A customer came into the shop yesterday with a Mavic Ksyrium SL front wheel. It’s a second generation, circa 2002-2005, the black one that first had the machining in between the spokes. It’s in excellent shape, except for the broken spoke. In my memory, the first generation production of the Ksyirums had spoke failures a little too frequently for my tastes, but Mavic seemed to have largely overcome that in the later models. Even so, there is nothing terribly surprising about a decade old wheel popping a spoke.

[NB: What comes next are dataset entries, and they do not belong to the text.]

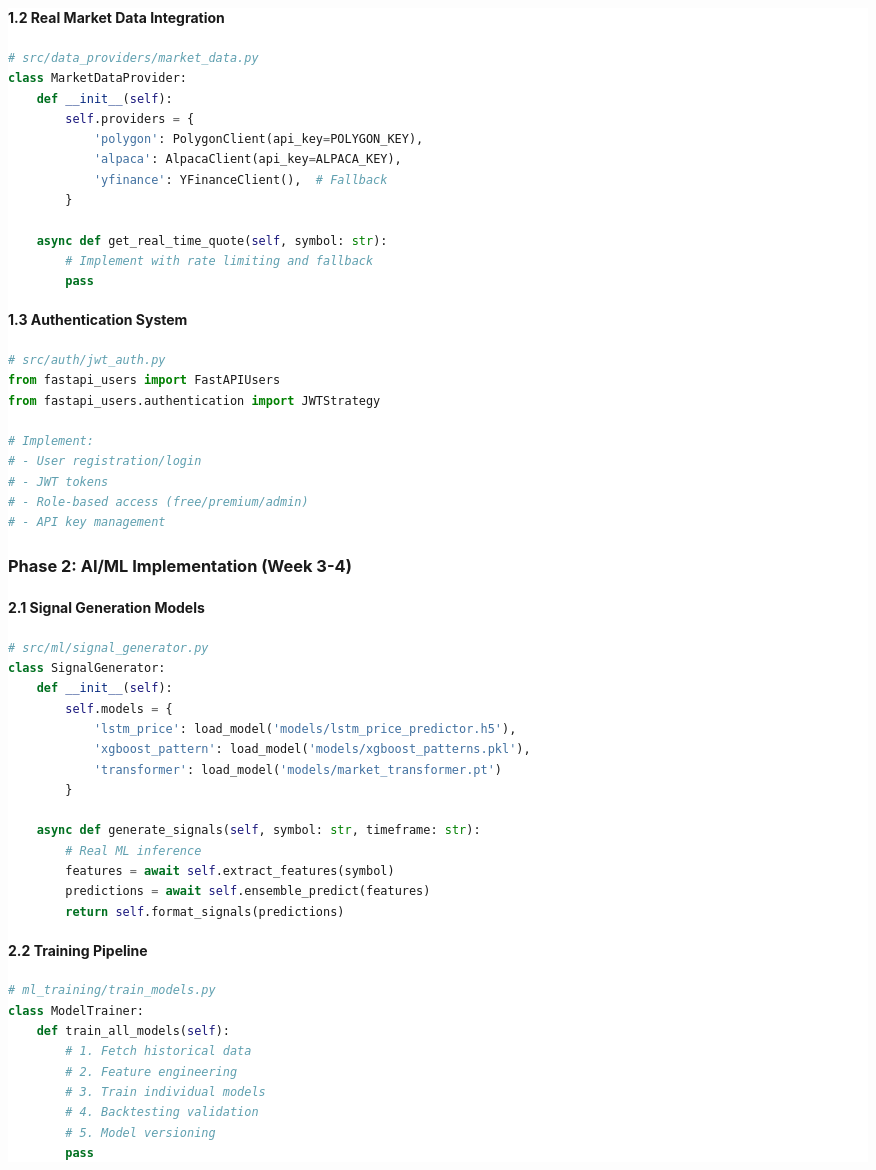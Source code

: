 #### 1.2 Real Market Data Integration
```python
# src/data_providers/market_data.py
class MarketDataProvider:
    def __init__(self):
        self.providers = {
            'polygon': PolygonClient(api_key=POLYGON_KEY),
            'alpaca': AlpacaClient(api_key=ALPACA_KEY),
            'yfinance': YFinanceClient(),  # Fallback
        }
    
    async def get_real_time_quote(self, symbol: str):
        # Implement with rate limiting and fallback
        pass
```

#### 1.3 Authentication System
```python
# src/auth/jwt_auth.py
from fastapi_users import FastAPIUsers
from fastapi_users.authentication import JWTStrategy

# Implement:
# - User registration/login
# - JWT tokens
# - Role-based access (free/premium/admin)
# - API key management
```

### Phase 2: AI/ML Implementation (Week 3-4)

#### 2.1 Signal Generation Models
```python
# src/ml/signal_generator.py
class SignalGenerator:
    def __init__(self):
        self.models = {
            'lstm_price': load_model('models/lstm_price_predictor.h5'),
            'xgboost_pattern': load_model('models/xgboost_patterns.pkl'),
            'transformer': load_model('models/market_transformer.pt')
        }
    
    async def generate_signals(self, symbol: str, timeframe: str):
        # Real ML inference
        features = await self.extract_features(symbol)
        predictions = await self.ensemble_predict(features)
        return self.format_signals(predictions)
```

#### 2.2 Training Pipeline
```python
# ml_training/train_models.py
class ModelTrainer:
    def train_all_models(self):
        # 1. Fetch historical data
        # 2. Feature engineering
        # 3. Train individual models
        # 4. Backtesting validation
        # 5. Model versioning
        pass
```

Then the customer explained that when he and his wife were moving to a new place in town about 8-9 years before, they had temporarily stored a bunch of stuff at his mother’s property, including his titanium Davidson bike. At the end of winter when he came to retrieve all the things for the new place, the front wheel was thoroughly encrusted with “yellow crystals”. Apparently, there was a resident cat that for whatever reason decided that the Davidson bike, specifically that wheel on the bike, was going to be its personal toilet all winter long. The customer wondered if that had weakened the metal of the spokes.
I paused for a moment, furrowed my brow as I spun up my random access memory to recall my old engineering classes. That was a long time ago, and that fall semester I was working nights and splitting my weekends between bike racing financed by nights of delivering pizza and raves fueled by a lot of drugs. I pictured myself in the classroom in the New Engineering Building and the transparencies projected onto the screen at the front of the class. Then I said, “I don’t remember the exact behaviours of corrosion fatigue for aluminium alloys, but it is possible that something in cat pee might accelerate pitting or intergranular corrosion, leading to faster crack initiation which ultimately reduced the service life of the spoke once cyclical loads were reapplied during riding usage…but I just don’t remember if aluminium is vulnerable to concentrated ammonia.”
To which the customer said, “I will never underestimate the power of cat urine.”